The amp uses a 3A Slo-Blo fuse; you can find info about the amps here:

http://www.jimkelleyamplifiers.com/docs.htm

I don't really want to drop the voltage as low as 100V. 
I trust the transformer to work with my Japanese DJ Mixer, but I wouldn't use it with an amp


----------



## greco (Jul 15, 2007)

WOW! ...this thread has certainly become much more complicated and confusing (to me) than I expected.

jbwelder's links were interesting and very informative/educational.
It was fun (and helpful) to read the the GC forum thread from 2012.

Cheers

Dave


----------



## jb welder (Sep 14, 2010)

Fader said:


> A variac will also lower your filament voltage. The VVR lowers the B+ only.
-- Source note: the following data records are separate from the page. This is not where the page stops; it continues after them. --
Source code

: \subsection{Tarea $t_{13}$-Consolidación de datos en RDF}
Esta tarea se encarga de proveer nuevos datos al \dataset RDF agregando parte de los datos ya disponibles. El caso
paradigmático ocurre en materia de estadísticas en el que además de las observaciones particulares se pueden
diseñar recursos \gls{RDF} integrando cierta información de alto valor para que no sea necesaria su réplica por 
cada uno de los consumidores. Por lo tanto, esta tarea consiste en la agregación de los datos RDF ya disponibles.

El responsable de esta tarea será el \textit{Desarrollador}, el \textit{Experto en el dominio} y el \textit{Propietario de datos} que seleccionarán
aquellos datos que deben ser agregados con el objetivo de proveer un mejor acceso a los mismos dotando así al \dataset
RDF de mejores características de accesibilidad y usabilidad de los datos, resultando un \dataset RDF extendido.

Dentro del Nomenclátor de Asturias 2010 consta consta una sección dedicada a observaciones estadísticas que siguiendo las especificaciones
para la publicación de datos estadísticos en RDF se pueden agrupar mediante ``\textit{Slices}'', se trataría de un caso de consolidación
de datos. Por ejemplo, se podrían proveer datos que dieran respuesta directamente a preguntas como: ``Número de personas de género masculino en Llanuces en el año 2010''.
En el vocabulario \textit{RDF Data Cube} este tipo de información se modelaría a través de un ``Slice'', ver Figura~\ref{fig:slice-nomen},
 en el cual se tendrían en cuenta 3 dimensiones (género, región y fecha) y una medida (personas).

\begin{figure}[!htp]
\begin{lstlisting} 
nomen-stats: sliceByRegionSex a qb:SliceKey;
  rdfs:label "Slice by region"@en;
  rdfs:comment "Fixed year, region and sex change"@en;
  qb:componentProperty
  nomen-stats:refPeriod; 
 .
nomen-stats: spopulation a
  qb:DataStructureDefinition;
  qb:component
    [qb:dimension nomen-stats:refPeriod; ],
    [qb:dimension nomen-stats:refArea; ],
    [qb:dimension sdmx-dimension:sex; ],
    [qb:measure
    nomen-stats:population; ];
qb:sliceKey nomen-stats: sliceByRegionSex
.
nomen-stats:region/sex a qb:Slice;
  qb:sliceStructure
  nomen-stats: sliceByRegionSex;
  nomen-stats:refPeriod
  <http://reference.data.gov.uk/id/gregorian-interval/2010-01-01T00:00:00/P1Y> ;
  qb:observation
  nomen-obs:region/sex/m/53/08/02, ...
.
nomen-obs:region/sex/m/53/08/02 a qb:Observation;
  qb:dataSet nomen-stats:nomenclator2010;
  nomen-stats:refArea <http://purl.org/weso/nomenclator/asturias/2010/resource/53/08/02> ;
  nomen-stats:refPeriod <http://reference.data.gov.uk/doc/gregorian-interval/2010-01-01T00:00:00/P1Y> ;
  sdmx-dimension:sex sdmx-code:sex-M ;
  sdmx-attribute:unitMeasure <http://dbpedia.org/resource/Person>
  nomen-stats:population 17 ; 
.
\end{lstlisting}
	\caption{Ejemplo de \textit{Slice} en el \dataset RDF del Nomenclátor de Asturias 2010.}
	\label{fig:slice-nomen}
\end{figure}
This is part of the problem that needs to be solved. A power transformer that is designed for 110 or 115V will have proper heater voltage (6.3V) when the line voltage is vintage level. At modern line voltage (125V here) the heater voltage goes too high. This reduces tube life, adds heat, and adds extra load on the heater winding of the power transformer.
VVR is good for reducing plate voltage, but may not help reduce the voltage on the filter caps, and will not reduce heater voltage, which is sometimes required.


----------



## Business (Jul 30, 2013)

So I just bought this one:

http://www.ebay.ca/itm/3-kVA-VARIAC...632?pt=LH_DefaultDomain_0&hash=item487c2dfba0

Total cost of 183$ shipped from Hamilton

I'll get back to you folks when it gets here


----------



## jb welder (Sep 14, 2010)

Nice. That should be bigger than you'll ever need, a wall outlet will only put out 2.4kva on a 20A breaker, only 1.8 if the breaker is 15A.
Don't go by the voltage meter unless you verify it is highly accurate under various line voltage conditions.


----------



## Business (Jul 30, 2013)

jb welder said:


> Nice. That should be bigger than you'll ever need, a wall outlet will only put out 2.4kva on a 20A breaker, only 1.8 if the breaker is 15A.
> Don't go by the voltage meter unless you verify it is highly accurate under various line voltage conditions.


Thanks for all the info you've provided in this thread
I'll set the voltage on this one with a DMM at 110V, then won't mess around with it unless I change the outlet


----------